▶ [Stored dataset items]
************

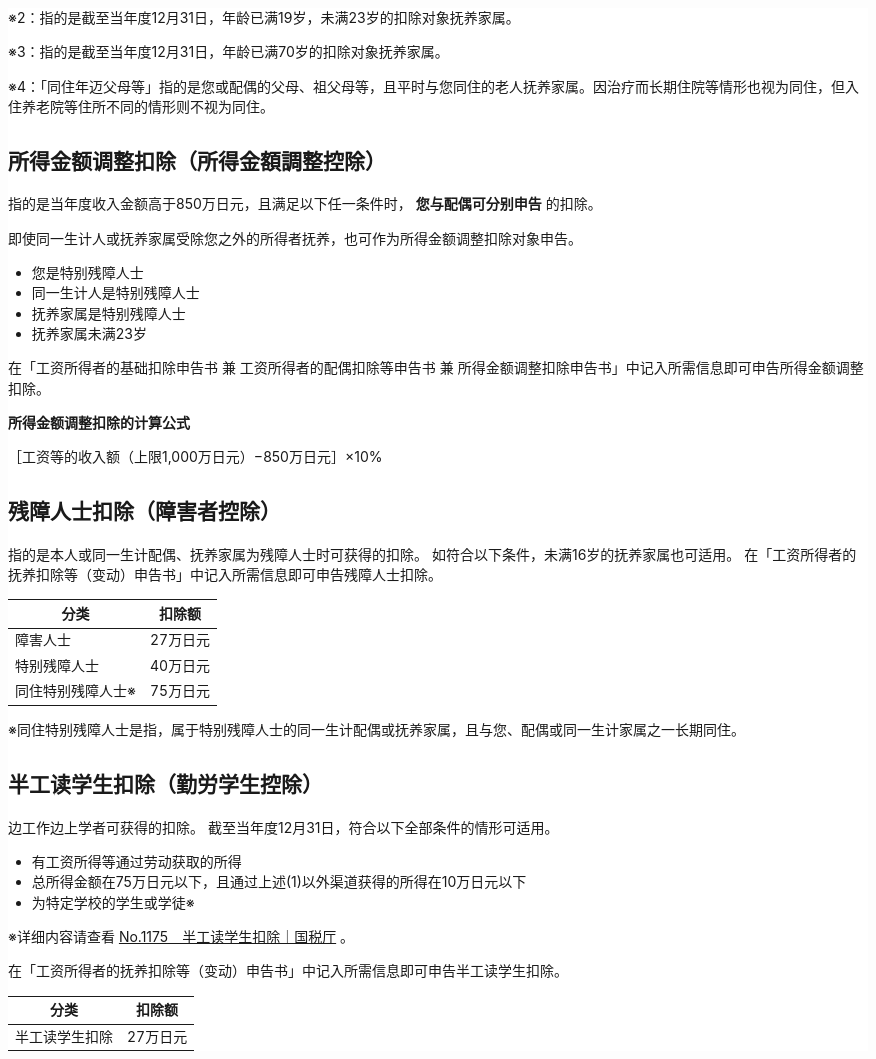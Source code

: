 ※2：指的是截至当年度12月31日，年龄已满19岁，未满23岁的扣除对象抚养家属。

※3：指的是截至当年度12月31日，年龄已满70岁的扣除对象抚养家属。

※4：「同住年迈父母等」指的是您或配偶的父母、祖父母等，且平时与您同住的老人抚养家属。因治疗而长期住院等情形也视为同住，但入住养老院等住所不同的情形则不视为同住。

## 所得金额调整扣除（所得金額調整控除）

指的是当年度收入金额高于850万日元，且满足以下任一条件时， **您与配偶可分别申告** 的扣除。

即使同一生计人或抚养家属受除您之外的所得者抚养，也可作为所得金额调整扣除对象申告。

- 您是特别残障人士
- 同一生计人是特别残障人士
- 抚养家属是特别残障人士
- 抚养家属未满23岁

在「工资所得者的基础扣除申告书 兼 工资所得者的配偶扣除等申告书 兼 所得金额调整扣除申告书」中记入所需信息即可申告所得金额调整扣除。

**所得金额调整扣除的计算公式**

［工资等的收入额（上限1,000万日元）−850万日元］×10%

## 残障人士扣除（障害者控除）

指的是本人或同一生计配偶、抚养家属为残障人士时可获得的扣除。
如符合以下条件，未满16岁的抚养家属也可适用。
在「工资所得者的抚养扣除等（变动）申告书」中记入所需信息即可申告残障人士扣除。

| 分类 | 扣除额 |
| --- | --- |
| 障害人士 | 27万日元 |
| 特别残障人士 | 40万日元 |
| 同住特别残障人士※ | 75万日元 |

※同住特别残障人士是指，属于特别残障人士的同一生计配偶或抚养家属，且与您、配偶或同一生计家属之一长期同住。

## 半工读学生扣除（勤労学生控除）

边工作边上学者可获得的扣除。
截至当年度12月31日，符合以下全部条件的情形可适用。

- 有工资所得等通过劳动获取的所得
- 总所得金额在75万日元以下，且通过上述(1)以外渠道获得的所得在10万日元以下
- 为特定学校的学生或学徒※

※详细内容请查看 [No.1175 半工读学生扣除｜国税厅](https://www.nta.go.jp/taxes/shiraberu/taxanswer/shotoku/1175.htm) 。

在「工资所得者的抚养扣除等（变动）申告书」中记入所需信息即可申告半工读学生扣除。

| **分类** | **扣除额** |
| --- | --- |
| 半工读学生扣除 | 27万日元 |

************

▶ [What needs to be done] Reproduce every record verbatim, please. Omit the images.

▶ [Expected answer]
Source code

: ※2：指的是截至当年度12月31日，年龄已满19岁，未满23岁的扣除对象抚养家属。

※3：指的是截至当年度12月31日，年龄已满70岁的扣除对象抚养家属。

※4：「同住年迈父母等」指的是您或配偶的父母、祖父母等，且平时与您同住的老人抚养家属。因治疗而长期住院等情形也视为同住，但入住养老院等住所不同的情形则不视为同住。

## 所得金额调整扣除（所得金額調整控除）

指的是当年度收入金额高于850万日元，且满足以下任一条件时， **您与配偶可分别申告** 的扣除。

即使同一生计人或抚养家属受除您之外的所得者抚养，也可作为所得金额调整扣除对象申告。

- 您是特别残障人士
- 同一生计人是特别残障人士
- 抚养家属是特别残障人士
- 抚养家属未满23岁

在「工资所得者的基础扣除申告书 兼 工资所得者的配偶扣除等申告书 兼 所得金额调整扣除申告书」中记入所需信息即可申告所得金额调整扣除。

**所得金额调整扣除的计算公式**

［工资等的收入额（上限1,000万日元）−850万日元］×10%

## 残障人士扣除（障害者控除）

指的是本人或同一生计配偶、抚养家属为残障人士时可获得的扣除。
如符合以下条件，未满16岁的抚养家属也可适用。
在「工资所得者的抚养扣除等（变动）申告书」中记入所需信息即可申告残障人士扣除。

| 分类 | 扣除额 |
| --- | --- |
| 障害人士 | 27万日元 |
| 特别残障人士 | 40万日元 |
| 同住特别残障人士※ | 75万日元 |

※同住特别残障人士是指，属于特别残障人士的同一生计配偶或抚养家属，且与您、配偶或同一生计家属之一长期同住。

## 半工读学生扣除（勤労学生控除）

边工作边上学者可获得的扣除。
截至当年度12月31日，符合以下全部条件的情形可适用。

- 有工资所得等通过劳动获取的所得
- 总所得金额在75万日元以下，且通过上述(1)以外渠道获得的所得在10万日元以下
- 为特定学校的学生或学徒※

※详细内容请查看 [No.1175 半工读学生扣除｜国税厅](https://www.nta.go.jp/taxes/shiraberu/taxanswer/shotoku/1175.htm) 。

在「工资所得者的抚养扣除等（变动）申告书」中记入所需信息即可申告半工读学生扣除。

| **分类** | **扣除额** |
| --- | --- |
| 半工读学生扣除 | 27万日元 |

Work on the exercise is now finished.